Stored data
Start of Block
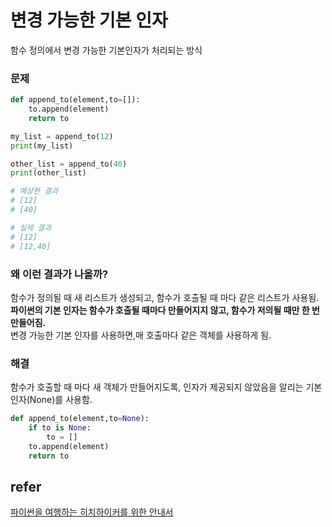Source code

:# 변경 가능한 기본 인자
함수 정의에서 변경 가능한 기본인자가 처리되는 방식

### 문제
```python
def append_to(element,to=[]):
    to.append(element)
    return to

my_list = append_to(12)
print(my_list)

other_list = append_to(40)
print(other_list)

# 예상한 결과
# [12]
# [40]

# 실제 결과
# [12]
# [12,40]
```

### 왜 이런 결과가 나올까?
함수가 정의될 때 새 리스트가 생성되고, 함수가 호출될 때 마다 같은 리스트가 사용됨.  
<b>파이썬의 기본 인자는 함수가 호출될 때마다 만들어지지 않고, 함수가 저의될 때만 한 번 만들어짐.</b>  
변경 가능한 기본 인자를 사용하면,매 호출마다 같은 객체를 사용하게 됨.

### 해결
함수가 호출할 때 마다 새 객체가 만들어지도록, 인자가 제공되지 않았음을 알리는 기본 인자(None)를 사용함.
```python
def append_to(element,to=None):
    if to is None:
        to = []
    to.append(element)
    return to
```

## refer
[파이썬을 여행하는 히치하이커를 위한 안내서](http://www.yes24.com/24/goods/55258117)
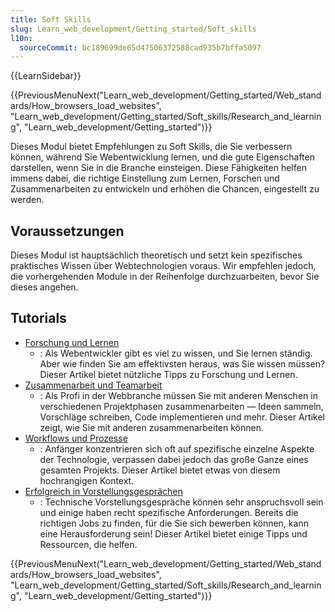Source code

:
 ```yaml
---
title: Soft Skills
slug: Learn_web_development/Getting_started/Soft_skills
l10n:
  sourceCommit: bc189699de65d47506372588cad935b7bffa5097
---
```


{{LearnSidebar}}

{{PreviousMenuNext("Learn_web_development/Getting_started/Web_standards/How_browsers_load_websites", "Learn_web_development/Getting_started/Soft_skills/Research_and_learning", "Learn_web_development/Getting_started")}}

Dieses Modul bietet Empfehlungen zu Soft Skills, die Sie verbessern können, während Sie Webentwicklung lernen, und die gute Eigenschaften darstellen, wenn Sie in die Branche einsteigen. Diese Fähigkeiten helfen immens dabei, die richtige Einstellung zum Lernen, Forschen und Zusammenarbeiten zu entwickeln und erhöhen die Chancen, eingestellt zu werden.

## Voraussetzungen

Dieses Modul ist hauptsächlich theoretisch und setzt kein spezifisches praktisches Wissen über Webtechnologien voraus. Wir empfehlen jedoch, die vorhergehenden Module in der Reihenfolge durchzuarbeiten, bevor Sie dieses angehen.

## Tutorials

- [Forschung und Lernen](/de/docs/Learn_web_development/Getting_started/Soft_skills/Research_and_learning)
  - : Als Webentwickler gibt es viel zu wissen, und Sie lernen ständig. Aber wie finden Sie am effektivsten heraus, was Sie wissen müssen? Dieser Artikel bietet nützliche Tipps zu Forschung und Lernen.
- [Zusammenarbeit und Teamarbeit](/de/docs/Learn_web_development/Getting_started/Soft_skills/Collaboration_and_teamwork)
  - : Als Profi in der Webbranche müssen Sie mit anderen Menschen in verschiedenen Projektphasen zusammenarbeiten — Ideen sammeln, Vorschläge schreiben, Code implementieren und mehr. Dieser Artikel zeigt, wie Sie mit anderen zusammenarbeiten können.
- [Workflows und Prozesse](/de/docs/Learn_web_development/Getting_started/Soft_skills/Workflows_and_processes)
  - : Anfänger konzentrieren sich oft auf spezifische einzelne Aspekte der Technologie, verpassen dabei jedoch das große Ganze eines gesamten Projekts. Dieser Artikel bietet etwas von diesem hochrangigen Kontext.
- [Erfolgreich in Vorstellungsgesprächen](/de/docs/Learn_web_development/Getting_started/Soft_skills/Job_interviews)
  - : Technische Vorstellungsgespräche können sehr anspruchsvoll sein und einige haben recht spezifische Anforderungen. Bereits die richtigen Jobs zu finden, für die Sie sich bewerben können, kann eine Herausforderung sein! Dieser Artikel bietet einige Tipps und Ressourcen, die helfen.

{{PreviousMenuNext("Learn_web_development/Getting_started/Web_standards/How_browsers_load_websites", "Learn_web_development/Getting_started/Soft_skills/Research_and_learning", "Learn_web_development/Getting_started")}}
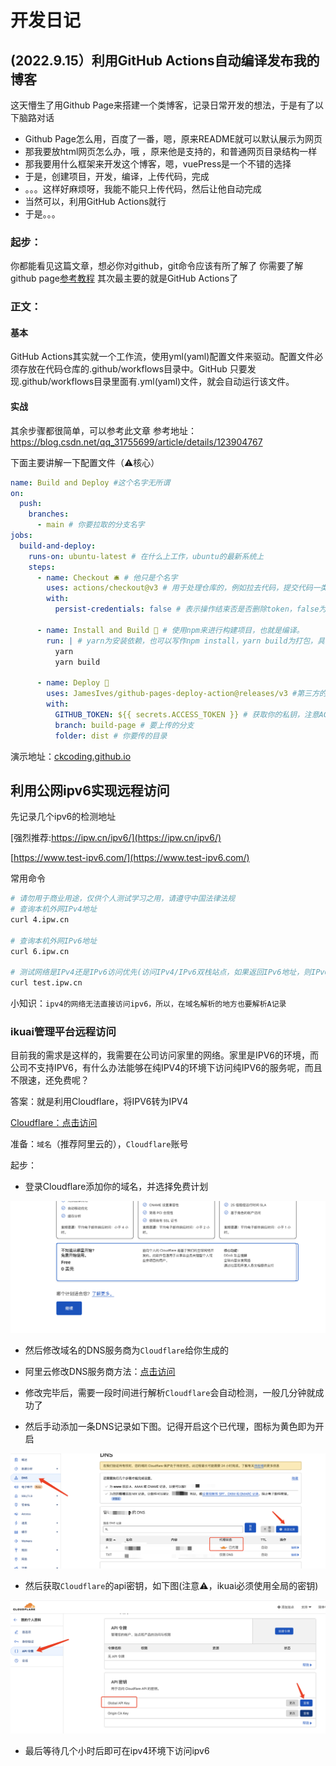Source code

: # 开发日记

## (2022.9.15）利用GitHub Actions自动编译发布我的博客
这天懵生了用Github Page来搭建一个类博客，记录日常开发的想法，于是有了以下脑路对话
- Github Page怎么用，百度了一番，嗯，原来README就可以默认展示为网页
- 那我要放html网页怎么办，哦 ，原来他是支持的，和普通网页目录结构一样
- 那我要用什么框架来开发这个博客，嗯，vuePress是一个不错的选择
- 于是，创建项目，开发，编译，上传代码，完成
- 。。。这样好麻烦呀，我能不能只上传代码，然后让他自动完成
- 当然可以，利用GitHub Actions就行
- 于是。。。

### 起步：
你都能看见这篇文章，想必你对github，git命令应该有所了解了
你需要了解github page[参考教程](https://sspai.com/post/54608)
其次最主要的就是GitHub Actions了

### 正文：
#### 基本
GitHub Actions其实就一个工作流，使用yml(yaml)配置文件来驱动。配置文件必须存放在代码仓库的.github/workflows目录中。GitHub 只要发现.github/workflows目录里面有.yml(yaml)文件，就会自动运行该文件。

#### 实战
其余步骤都很简单，可以参考此文章
参考地址： https://blog.csdn.net/qq_31755699/article/details/123904767

下面主要讲解一下配置文件（⚠️核心）
``` yaml
name: Build and Deploy #这个名字无所谓
on: 
  push:
    branches:
      - main # 你要拉取的分支名字
jobs:
  build-and-deploy:
    runs-on: ubuntu-latest # 在什么上工作，ubuntu的最新系统上
    steps:
      - name: Checkout 🛎️ # 他只是个名字
        uses: actions/checkout@v3 # 用于处理仓库的，例如拉去代码，提交代码一类的操作https://github.com/actions/checkout
        with:
          persist-credentials: false # 表示操作结束否是否删除token，false为不删除，直接退出

      - name: Install and Build 🔧 # 使用npm来进行构建项目，也就是编译。
        run: | # yarn为安装依赖，也可以写作npm install，yarn build为打包，具体命令参考你的package.json只的命令
          yarn
          yarn build

      - name: Deploy 🚀
        uses: JamesIves/github-pages-deploy-action@releases/v3 #第三方的构建工具,可以理解为上传代码的工具
        with:
          GITHUB_TOKEN: ${{ secrets.ACCESS_TOKEN }} # 获取你的私钥，注意ACCESS_TOKEN名字同你存放密钥的名字
          branch: build-page # 要上传的分支
          folder: dist # 你要传的目录

```
演示地址：[ckcoding.github.io](https://ckcoding.github.io)

## 利用公网ipv6实现远程访问
先记录几个ipv6的检测地址

[强烈推荐:https://ipw.cn/ipv6/](https://ipw.cn/ipv6/)

[https://www.test-ipv6.com/](https://www.test-ipv6.com/)

常用命令
```bash
# 请勿用于商业用途，仅供个人测试学习之用，请遵守中国法律法规
# 查询本机外网IPv4地址
curl 4.ipw.cn

# 查询本机外网IPv6地址
curl 6.ipw.cn

# 测试网络是IPv4还是IPv6访问优先(访问IPv4/IPv6双栈站点，如果返回IPv6地址，则IPv6访问优先)
curl test.ipw.cn
```
小知识：`ipv4的网络无法直接访问ipv6，所以，在域名解析的地方也要解析A记录`
### ikuai管理平台远程访问

目前我的需求是这样的，我需要在公司访问家里的网络。家里是IPV6的环境，而公司不支持IPV6，有什么办法能够在纯IPV4的环境下访问纯IPV6的服务呢，而且不限速，还免费呢？

答案：就是利用Cloudflare，将IPV6转为IPV4

[Cloudflare：点击访问](https://dash.cloudflare.com/bc25671c4b2c14dab6efbfadb2d548ca)

准备：`域名`（推荐阿里云的），`Cloudflare`账号

起步：

- 登录Cloudflare添加你的域名，并选择免费计划


![](/vuepress/docs/images/daynote/1.png)



- 然后修改域名的DNS服务商为`Cloudflare`给你生成的
- 阿里云修改DNS服务商方法：[点击访问](https://help.aliyun.com/document_detail/54157.html?spm=a2c4g.11186623.0.0.d8805ec1DE8cHW)

- 修改完毕后，需要一段时间进行解析`Cloudflare`会自动检测，一般几分钟就成功了
- 然后手动添加一条DNS记录如下图。记得开启这个已代理，图标为黄色即为开启
  
![](/vuepress/docs/images/daynote/2.jpg)

- 然后获取`Cloudflare`的api密钥，如下图(注意⚠️，ikuai必须使用全局的密钥)

![](/vuepress/docs/images/daynote/3.png)

- 最后等待几个小时后即可在ipv4环境下访问ipv6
End of Block
— Exercise instructions —
Go through the records and copy each line with "können" in it.

— Solved exercise —
Dieses Modul bietet Empfehlungen zu Soft Skills, die Sie verbessern können, während Sie Webentwicklung lernen, und die gute Eigenschaften darstellen, wenn Sie in die Branche einsteigen. Diese Fähigkeiten helfen immens dabei, die richtige Einstellung zum Lernen, Forschen und Zusammenarbeiten zu entwickeln und erhöhen die Chancen, eingestellt zu werden.
  - : Als Profi in der Webbranche müssen Sie mit anderen Menschen in verschiedenen Projektphasen zusammenarbeiten — Ideen sammeln, Vorschläge schreiben, Code implementieren und mehr. Dieser Artikel zeigt, wie Sie mit anderen zusammenarbeiten können.
  - : Technische Vorstellungsgespräche können sehr anspruchsvoll sein und einige haben recht spezifische Anforderungen. Bereits die richtigen Jobs zu finden, für die Sie sich bewerben können, kann eine Herausforderung sein! Dieser Artikel bietet einige Tipps und Ressourcen, die helfen.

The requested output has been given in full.